My new book THE BOY AND GIRL WHO BROKE THE WORLD comes out in ONE MONTH (which you can pre-order from all the places), and to celebrate I made a book-inspired PLAYLIST that includes tons of my favorite songs from the Pacific Northwest music scene in the 90’s, which will make perfect sense once you know a little more about the book.
BOY AND GIRL is set in a fictional coastal Washington county called Fog Harbor, which is closely based on Grays Harbor county where my dad (and Kurt Cobain) came from. Billy Sloat, one of the main characters, has an uncle named Caleb who’s the most famous rock star in the world, front man for the band Rainy Day Knife Fight (FYI coming up with fictional band names is the best). At one point in the book, Billy describes his uncle’s music as sounding like “fog and rainstorms and rocks on train tracks and old trees cracking,” which is where I got the title for this playlist. The phrase could also describe most of my favorite music.
I grew up in Seattle in the 90’s and was a music nerd. My family has a strangely close relationship with Kurt Cobain (my cousin was his best friend and Kurt lived with my uncle and family for a while when he left home in high school). Despite this connection, perhaps because of my younger age or my naturally sentimental disposition, I always felt more aligned with the music that came later. Less metal, more melodic. This playlist has both—Nirvana and some of the harder early-90’s stuff, with a lot of the more hipster indie stuff that I fell in love with in the late 90’s.
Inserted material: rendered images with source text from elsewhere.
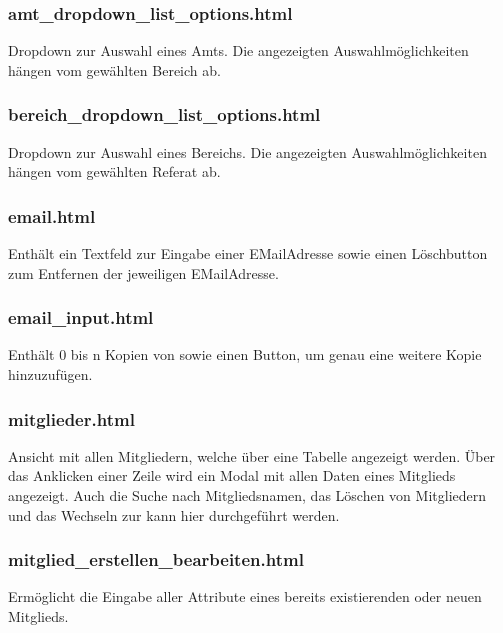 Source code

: \documentclass[letterpaper,10pt,english]{sphinxmanual}
\begin{document}
\subsubsection{amt\_dropdown\_list\_options.html}
\label{\detokenize{masterCodeDoc:amt-dropdown-list-options-html}}
Dropdown zur Auswahl eines Amts. Die angezeigten Auswahlmöglichkeiten hängen vom gewählten Bereich ab.


\subsubsection{bereich\_dropdown\_list\_options.html}
\label{\detokenize{masterCodeDoc:bereich-dropdown-list-options-html}}
Dropdown zur Auswahl eines Bereichs. Die angezeigten Auswahlmöglichkeiten hängen vom gewählten Referat ab.


\subsubsection{email.html}
\label{\detokenize{masterCodeDoc:email-html}}
Enthält ein Textfeld zur Eingabe einer E\sphinxhyphen{}Mail\sphinxhyphen{}Adresse sowie einen Löschbutton zum Entfernen der jeweiligen E\sphinxhyphen{}Mail\sphinxhyphen{}Adresse.


\subsubsection{email\_input.html}
\label{\detokenize{masterCodeDoc:email-input-html}}
Enthält 0 bis n Kopien von  sowie einen Button, um genau eine weitere Kopie hinzuzufügen.


\subsubsection{mitglieder.html}
\label{\detokenize{masterCodeDoc:mitglieder-html}}
Ansicht mit allen Mitgliedern, welche über eine Tabelle angezeigt werden. Über das Anklicken einer Zeile wird ein Modal mit allen Daten eines Mitglieds angezeigt.
Auch die Suche nach Mitgliedsnamen, das Löschen von Mitgliedern und das Wechseln zur  kann hier durchgeführt werden.


\subsubsection{mitglied\_erstellen\_bearbeiten.html}
\label{\detokenize{masterCodeDoc:mitglied-erstellen-bearbeiten-html}}
Ermöglicht die Eingabe aller Attribute eines bereits existierenden oder neuen Mitglieds.
\end{document}
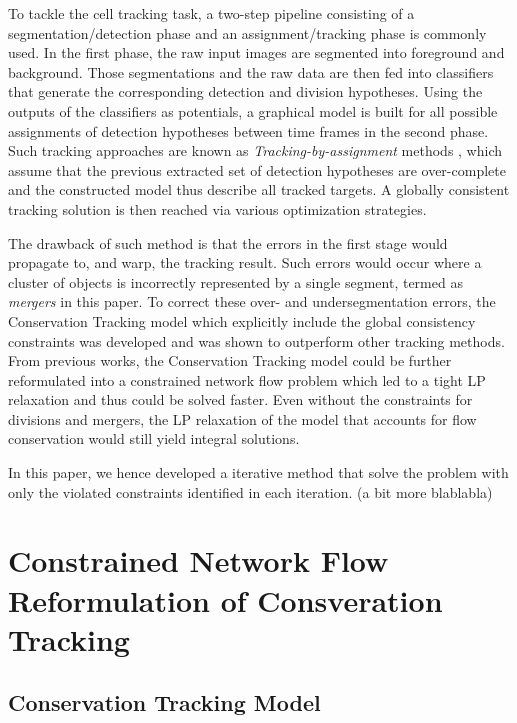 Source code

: \documentclass[10pt,twocolumn,letterpaper]{article}
\begin{document}
To tackle the cell tracking task, a two-step pipeline \cite{yilmaz2006object} consisting of a segmentation/detection phase and an assignment/tracking phase is commonly used. In the first phase, the raw input images are segmented into foreground and background. Those segmentations and the raw data are then fed into classifiers that generate the corresponding detection and division hypotheses. Using the outputs of the classifiers as potentials, a graphical model is built for all possible assignments of  detection hypotheses between time frames in the second phase. Such tracking approaches are known as \textit{Tracking-by-assignment} methods \cite{bise2011reliable,padfield2011coupled}, which assume that the previous extracted set of detection hypotheses are over-complete and the constructed model thus describe all tracked targets. A globally consistent tracking solution is then reached via various optimization strategies.

The drawback of such method is that the errors in the first stage would propagate to, and warp, the tracking result. Such errors would occur where a cluster of objects is incorrectly represented by a single segment, termed as \textit{mergers} in this paper. To correct these over- and undersegmentation errors, the Conservation Tracking model which explicitly include the global consistency constraints was developed and was shown to outperform other tracking methods. From previous works, the Conservation Tracking model could be further reformulated into a constrained network flow problem which led to a tight LP relaxation and thus could be solved faster. Even without the constraints for divisions and mergers, the LP relaxation of the model that accounts for flow conservation would still yield integral solutions.

In this paper, we hence developed a iterative method that solve the problem with only the violated constraints identified in each iteration. (a bit more blablabla)


\section{Constrained Network Flow Reformulation of Consveration Tracking}


\subsection{Conservation Tracking Model}
\end{document}
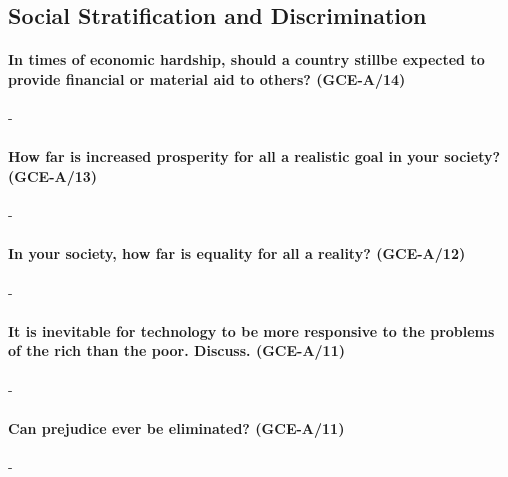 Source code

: \documentclass[../../main]{subfiles}
\begin{document}
\subsection{Social Stratification and Discrimination}

\paragraph{In times of economic hardship, should a country stillbe expected to provide financial or material aid to others? (GCE-A/14)}-

\paragraph{How far is increased prosperity for all a realistic goal in your society? (GCE-A/13)}-

\paragraph{In your society, how far is equality for all a reality? (GCE-A/12)}-

\paragraph{It is inevitable for technology to be more responsive to the problems of the rich than the poor. Discuss. (GCE-A/11)}-

\paragraph{Can prejudice ever be eliminated? (GCE-A/11)}-
\end{document}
Kurt Cobain would have probably hated Death Cab for Cutie. He would have probably called them, like Caleb Sloat calls other popular bands in the book, “all those turds with master’s degrees in, like, philosophy and art history [wearing] fucking ties and loafers and fedoras and shit.”
But I think that tension is an important part of the book, and an important part of the music inspired by my home. I come from a place that is full of rain and anger and sadness and a deep mysterious beauty, and there is a long lineage of people who have made very different music and art and literature out of all of these things. This book is a humble attempt to be part of that lineage. Billy Sloat and Lydia Lemon, the heroes of THE BOY AND GIRL WHO BROKE THE WORLD, are trying, like we all are to some extent, to make something beautiful out of their pain. As am I.
I’ll just say, if you only listen to one song on this playlist, it should be Hoquiam by Damien Jurado, named after my dad’s (and Damien’s, and maybe Lydia Lemon’s) hometown. If there is one song that sounds like the Washington coast on a cold wet cloudy day, it’s this.
Also, Don’t Touch My Bikini, by the Halo Benders. Because it’s awesome.
CLICK HERE for
THE BOY AND GIRL WHO BROKE THE WORLD Playlist
“Fog and rainstorms and rocks on trees tracks and old trees cracking”
1. Come As You Are (Nirvana)
2. Chloe Dancer/Crown of Thorns (Mother Love Bone)
3. Hoquiam (Damien Jurado)
4. Entire (The Spinanes)
5. Dramamine (Modest Mouse)
6. Car (Built to Spill)
7. Coming Up Roses (Elliott Smith)
8. Slow and Steady Wins the Race (Pedro the Lion)
9. Bend to Squares (Death Cab for Cutie)
10. Gnossienne No. 1 (Satie)
11. I Wish I Was the Moon (Neko Case)
12. Sheets (Damien Jurado)
13. Between the Bars (Elliott Smith)
14. Lithium (Nirvana)
15. Everybody’s Best Friend (Hazel)
16. Last Call (Elliott Smith)
17. Good Things (Sleater-Kinney)
18. Would? (Alice in Chains)
19. Rock Star (Hole)
20. Don’t Touch My Bikini (The Halo Benders)
21. I Felt Your Shape (The Microphones)
22. 405 (Death Cab for Cutie)
23. This Tornado Loves You (Neko Case)
24. Sweepstakes Prize (Mirah)
25. Company Calls Epilogue (Death Cab for Cutie)
26. Bad Things to Such Good People (Pedro the Lion)
27. Tornado (Damien Jurado)
28. Gymnopedies: No. 3, Lent et grave (Satie)
29. To Protect the Family Name (Pedro the Lion)
30. Truly (Hazel)
31. Montesano (Damien Jurado)
32. Say Yes (Elliott Smith)
Yes, I went a little overboard. As I said: music nerd.